▼

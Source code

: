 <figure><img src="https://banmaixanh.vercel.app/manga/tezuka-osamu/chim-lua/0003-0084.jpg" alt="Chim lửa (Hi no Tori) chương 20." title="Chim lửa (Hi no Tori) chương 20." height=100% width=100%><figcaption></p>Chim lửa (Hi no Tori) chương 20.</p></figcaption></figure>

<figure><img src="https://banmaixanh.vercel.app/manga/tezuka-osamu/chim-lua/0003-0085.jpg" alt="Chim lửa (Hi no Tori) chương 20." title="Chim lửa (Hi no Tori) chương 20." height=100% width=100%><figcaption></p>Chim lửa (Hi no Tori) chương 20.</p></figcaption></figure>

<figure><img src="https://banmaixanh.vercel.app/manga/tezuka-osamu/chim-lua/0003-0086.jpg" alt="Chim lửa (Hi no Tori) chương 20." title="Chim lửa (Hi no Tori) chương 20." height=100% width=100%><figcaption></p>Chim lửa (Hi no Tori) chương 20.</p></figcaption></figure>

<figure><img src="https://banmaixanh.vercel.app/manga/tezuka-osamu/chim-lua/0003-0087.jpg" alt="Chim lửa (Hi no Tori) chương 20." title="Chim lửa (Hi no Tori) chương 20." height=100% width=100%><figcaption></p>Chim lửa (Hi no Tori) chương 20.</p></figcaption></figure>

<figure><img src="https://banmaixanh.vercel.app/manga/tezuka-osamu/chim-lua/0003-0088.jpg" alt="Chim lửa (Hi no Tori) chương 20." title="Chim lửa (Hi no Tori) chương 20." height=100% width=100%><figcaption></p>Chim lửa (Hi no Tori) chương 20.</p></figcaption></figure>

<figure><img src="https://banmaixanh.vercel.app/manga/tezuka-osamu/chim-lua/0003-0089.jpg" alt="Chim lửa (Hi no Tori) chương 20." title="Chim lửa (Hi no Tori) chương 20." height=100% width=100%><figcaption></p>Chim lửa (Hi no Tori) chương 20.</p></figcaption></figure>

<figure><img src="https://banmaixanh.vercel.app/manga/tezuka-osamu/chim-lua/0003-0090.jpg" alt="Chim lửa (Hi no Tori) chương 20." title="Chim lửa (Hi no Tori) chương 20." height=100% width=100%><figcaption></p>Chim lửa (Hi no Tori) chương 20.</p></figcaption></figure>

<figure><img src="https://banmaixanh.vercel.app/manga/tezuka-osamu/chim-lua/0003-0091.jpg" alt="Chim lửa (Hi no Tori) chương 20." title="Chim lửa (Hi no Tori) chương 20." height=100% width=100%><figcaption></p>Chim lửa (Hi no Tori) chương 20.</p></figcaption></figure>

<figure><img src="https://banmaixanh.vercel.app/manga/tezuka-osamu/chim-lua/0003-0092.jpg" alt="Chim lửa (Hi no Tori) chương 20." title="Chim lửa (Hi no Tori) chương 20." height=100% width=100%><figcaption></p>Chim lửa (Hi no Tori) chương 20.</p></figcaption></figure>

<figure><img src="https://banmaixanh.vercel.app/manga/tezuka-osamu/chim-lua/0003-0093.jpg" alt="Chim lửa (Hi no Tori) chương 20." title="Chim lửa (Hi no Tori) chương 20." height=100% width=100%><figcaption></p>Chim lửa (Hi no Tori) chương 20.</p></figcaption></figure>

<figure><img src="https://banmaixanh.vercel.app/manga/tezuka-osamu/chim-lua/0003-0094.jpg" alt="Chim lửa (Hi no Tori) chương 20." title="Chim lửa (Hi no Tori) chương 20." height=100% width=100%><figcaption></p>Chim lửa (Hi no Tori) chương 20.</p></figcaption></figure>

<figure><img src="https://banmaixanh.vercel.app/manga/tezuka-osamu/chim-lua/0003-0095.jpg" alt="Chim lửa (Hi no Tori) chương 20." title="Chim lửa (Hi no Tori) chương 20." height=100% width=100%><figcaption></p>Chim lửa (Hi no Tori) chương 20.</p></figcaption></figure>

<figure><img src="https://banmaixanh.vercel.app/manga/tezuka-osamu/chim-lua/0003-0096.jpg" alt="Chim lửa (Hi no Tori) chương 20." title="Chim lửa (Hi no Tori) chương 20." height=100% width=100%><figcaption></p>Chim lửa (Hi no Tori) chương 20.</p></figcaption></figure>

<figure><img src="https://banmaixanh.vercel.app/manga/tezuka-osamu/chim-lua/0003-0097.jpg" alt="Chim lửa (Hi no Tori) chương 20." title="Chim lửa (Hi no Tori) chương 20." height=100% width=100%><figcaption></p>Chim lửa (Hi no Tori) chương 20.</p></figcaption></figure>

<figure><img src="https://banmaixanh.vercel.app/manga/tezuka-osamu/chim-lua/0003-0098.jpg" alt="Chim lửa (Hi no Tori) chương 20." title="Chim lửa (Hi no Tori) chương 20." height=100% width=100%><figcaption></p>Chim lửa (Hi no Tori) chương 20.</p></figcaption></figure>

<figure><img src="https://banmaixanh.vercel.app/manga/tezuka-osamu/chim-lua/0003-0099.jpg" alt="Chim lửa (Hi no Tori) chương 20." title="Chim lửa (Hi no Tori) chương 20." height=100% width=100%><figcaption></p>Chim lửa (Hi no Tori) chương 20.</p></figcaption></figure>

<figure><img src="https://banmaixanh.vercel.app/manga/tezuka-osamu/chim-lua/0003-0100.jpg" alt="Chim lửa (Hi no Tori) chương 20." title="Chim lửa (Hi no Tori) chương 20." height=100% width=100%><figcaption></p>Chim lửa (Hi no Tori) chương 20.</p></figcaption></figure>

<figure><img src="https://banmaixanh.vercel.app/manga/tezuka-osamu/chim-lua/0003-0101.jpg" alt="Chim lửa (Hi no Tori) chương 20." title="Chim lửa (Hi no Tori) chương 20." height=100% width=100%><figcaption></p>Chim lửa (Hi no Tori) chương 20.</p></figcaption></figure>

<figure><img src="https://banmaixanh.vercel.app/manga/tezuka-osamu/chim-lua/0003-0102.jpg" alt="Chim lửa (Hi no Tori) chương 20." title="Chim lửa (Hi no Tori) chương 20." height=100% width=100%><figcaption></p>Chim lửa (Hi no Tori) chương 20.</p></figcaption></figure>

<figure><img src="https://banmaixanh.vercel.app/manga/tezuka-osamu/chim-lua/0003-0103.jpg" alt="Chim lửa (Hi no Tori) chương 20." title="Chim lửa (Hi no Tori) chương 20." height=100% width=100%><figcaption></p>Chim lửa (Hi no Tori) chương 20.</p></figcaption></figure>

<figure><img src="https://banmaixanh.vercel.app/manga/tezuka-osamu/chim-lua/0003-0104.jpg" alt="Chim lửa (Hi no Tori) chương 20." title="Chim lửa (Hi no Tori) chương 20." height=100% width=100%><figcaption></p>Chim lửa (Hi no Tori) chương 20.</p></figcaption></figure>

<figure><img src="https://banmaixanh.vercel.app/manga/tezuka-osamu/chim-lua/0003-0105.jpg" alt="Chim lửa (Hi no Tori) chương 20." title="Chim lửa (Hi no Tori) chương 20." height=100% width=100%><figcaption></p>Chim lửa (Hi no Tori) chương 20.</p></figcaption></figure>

▲

Problem statement:
Produce the material above again, word for word.

Result:
Source code

: <figure><img src="https://banmaixanh.vercel.app/manga/tezuka-osamu/chim-lua/0003-0084.jpg" alt="Chim lửa (Hi no Tori) chương 20." title="Chim lửa (Hi no Tori) chương 20." height=100% width=100%><figcaption></p>Chim lửa (Hi no Tori) chương 20.</p></figcaption></figure>

<figure><img src="https://banmaixanh.vercel.app/manga/tezuka-osamu/chim-lua/0003-0085.jpg" alt="Chim lửa (Hi no Tori) chương 20." title="Chim lửa (Hi no Tori) chương 20." height=100% width=100%><figcaption></p>Chim lửa (Hi no Tori) chương 20.</p></figcaption></figure>

<figure><img src="https://banmaixanh.vercel.app/manga/tezuka-osamu/chim-lua/0003-0086.jpg" alt="Chim lửa (Hi no Tori) chương 20." title="Chim lửa (Hi no Tori) chương 20." height=100% width=100%><figcaption></p>Chim lửa (Hi no Tori) chương 20.</p></figcaption></figure>

<figure><img src="https://banmaixanh.vercel.app/manga/tezuka-osamu/chim-lua/0003-0087.jpg" alt="Chim lửa (Hi no Tori) chương 20." title="Chim lửa (Hi no Tori) chương 20." height=100% width=100%><figcaption></p>Chim lửa (Hi no Tori) chương 20.</p></figcaption></figure>

<figure><img src="https://banmaixanh.vercel.app/manga/tezuka-osamu/chim-lua/0003-0088.jpg" alt="Chim lửa (Hi no Tori) chương 20." title="Chim lửa (Hi no Tori) chương 20." height=100% width=100%><figcaption></p>Chim lửa (Hi no Tori) chương 20.</p></figcaption></figure>

<figure><img src="https://banmaixanh.vercel.app/manga/tezuka-osamu/chim-lua/0003-0089.jpg" alt="Chim lửa (Hi no Tori) chương 20." title="Chim lửa (Hi no Tori) chương 20." height=100% width=100%><figcaption></p>Chim lửa (Hi no Tori) chương 20.</p></figcaption></figure>

<figure><img src="https://banmaixanh.vercel.app/manga/tezuka-osamu/chim-lua/0003-0090.jpg" alt="Chim lửa (Hi no Tori) chương 20." title="Chim lửa (Hi no Tori) chương 20." height=100% width=100%><figcaption></p>Chim lửa (Hi no Tori) chương 20.</p></figcaption></figure>

<figure><img src="https://banmaixanh.vercel.app/manga/tezuka-osamu/chim-lua/0003-0091.jpg" alt="Chim lửa (Hi no Tori) chương 20." title="Chim lửa (Hi no Tori) chương 20." height=100% width=100%><figcaption></p>Chim lửa (Hi no Tori) chương 20.</p></figcaption></figure>

<figure><img src="https://banmaixanh.vercel.app/manga/tezuka-osamu/chim-lua/0003-0092.jpg" alt="Chim lửa (Hi no Tori) chương 20." title="Chim lửa (Hi no Tori) chương 20." height=100% width=100%><figcaption></p>Chim lửa (Hi no Tori) chương 20.</p></figcaption></figure>

<figure><img src="https://banmaixanh.vercel.app/manga/tezuka-osamu/chim-lua/0003-0093.jpg" alt="Chim lửa (Hi no Tori) chương 20." title="Chim lửa (Hi no Tori) chương 20." height=100% width=100%><figcaption></p>Chim lửa (Hi no Tori) chương 20.</p></figcaption></figure>

<figure><img src="https://banmaixanh.vercel.app/manga/tezuka-osamu/chim-lua/0003-0094.jpg" alt="Chim lửa (Hi no Tori) chương 20." title="Chim lửa (Hi no Tori) chương 20." height=100% width=100%><figcaption></p>Chim lửa (Hi no Tori) chương 20.</p></figcaption></figure>

<figure><img src="https://banmaixanh.vercel.app/manga/tezuka-osamu/chim-lua/0003-0095.jpg" alt="Chim lửa (Hi no Tori) chương 20." title="Chim lửa (Hi no Tori) chương 20." height=100% width=100%><figcaption></p>Chim lửa (Hi no Tori) chương 20.</p></figcaption></figure>

<figure><img src="https://banmaixanh.vercel.app/manga/tezuka-osamu/chim-lua/0003-0096.jpg" alt="Chim lửa (Hi no Tori) chương 20." title="Chim lửa (Hi no Tori) chương 20." height=100% width=100%><figcaption></p>Chim lửa (Hi no Tori) chương 20.</p></figcaption></figure>

<figure><img src="https://banmaixanh.vercel.app/manga/tezuka-osamu/chim-lua/0003-0097.jpg" alt="Chim lửa (Hi no Tori) chương 20." title="Chim lửa (Hi no Tori) chương 20." height=100% width=100%><figcaption></p>Chim lửa (Hi no Tori) chương 20.</p></figcaption></figure>

<figure><img src="https://banmaixanh.vercel.app/manga/tezuka-osamu/chim-lua/0003-0098.jpg" alt="Chim lửa (Hi no Tori) chương 20." title="Chim lửa (Hi no Tori) chương 20." height=100% width=100%><figcaption></p>Chim lửa (Hi no Tori) chương 20.</p></figcaption></figure>

<figure><img src="https://banmaixanh.vercel.app/manga/tezuka-osamu/chim-lua/0003-0099.jpg" alt="Chim lửa (Hi no Tori) chương 20." title="Chim lửa (Hi no Tori) chương 20." height=100% width=100%><figcaption></p>Chim lửa (Hi no Tori) chương 20.</p></figcaption></figure>

<figure><img src="https://banmaixanh.vercel.app/manga/tezuka-osamu/chim-lua/0003-0100.jpg" alt="Chim lửa (Hi no Tori) chương 20." title="Chim lửa (Hi no Tori) chương 20." height=100% width=100%><figcaption></p>Chim lửa (Hi no Tori) chương 20.</p></figcaption></figure>

<figure><img src="https://banmaixanh.vercel.app/manga/tezuka-osamu/chim-lua/0003-0101.jpg" alt="Chim lửa (Hi no Tori) chương 20." title="Chim lửa (Hi no Tori) chương 20." height=100% width=100%><figcaption></p>Chim lửa (Hi no Tori) chương 20.</p></figcaption></figure>

<figure><img src="https://banmaixanh.vercel.app/manga/tezuka-osamu/chim-lua/0003-0102.jpg" alt="Chim lửa (Hi no Tori) chương 20." title="Chim lửa (Hi no Tori) chương 20." height=100% width=100%><figcaption></p>Chim lửa (Hi no Tori) chương 20.</p></figcaption></figure>

<figure><img src="https://banmaixanh.vercel.app/manga/tezuka-osamu/chim-lua/0003-0103.jpg" alt="Chim lửa (Hi no Tori) chương 20." title="Chim lửa (Hi no Tori) chương 20." height=100% width=100%><figcaption></p>Chim lửa (Hi no Tori) chương 20.</p></figcaption></figure>

<figure><img src="https://banmaixanh.vercel.app/manga/tezuka-osamu/chim-lua/0003-0104.jpg" alt="Chim lửa (Hi no Tori) chương 20." title="Chim lửa (Hi no Tori) chương 20." height=100% width=100%><figcaption></p>Chim lửa (Hi no Tori) chương 20.</p></figcaption></figure>

<figure><img src="https://banmaixanh.vercel.app/manga/tezuka-osamu/chim-lua/0003-0105.jpg" alt="Chim lửa (Hi no Tori) chương 20." title="Chim lửa (Hi no Tori) chương 20." height=100% width=100%><figcaption></p>Chim lửa (Hi no Tori) chương 20.</p></figcaption></figure>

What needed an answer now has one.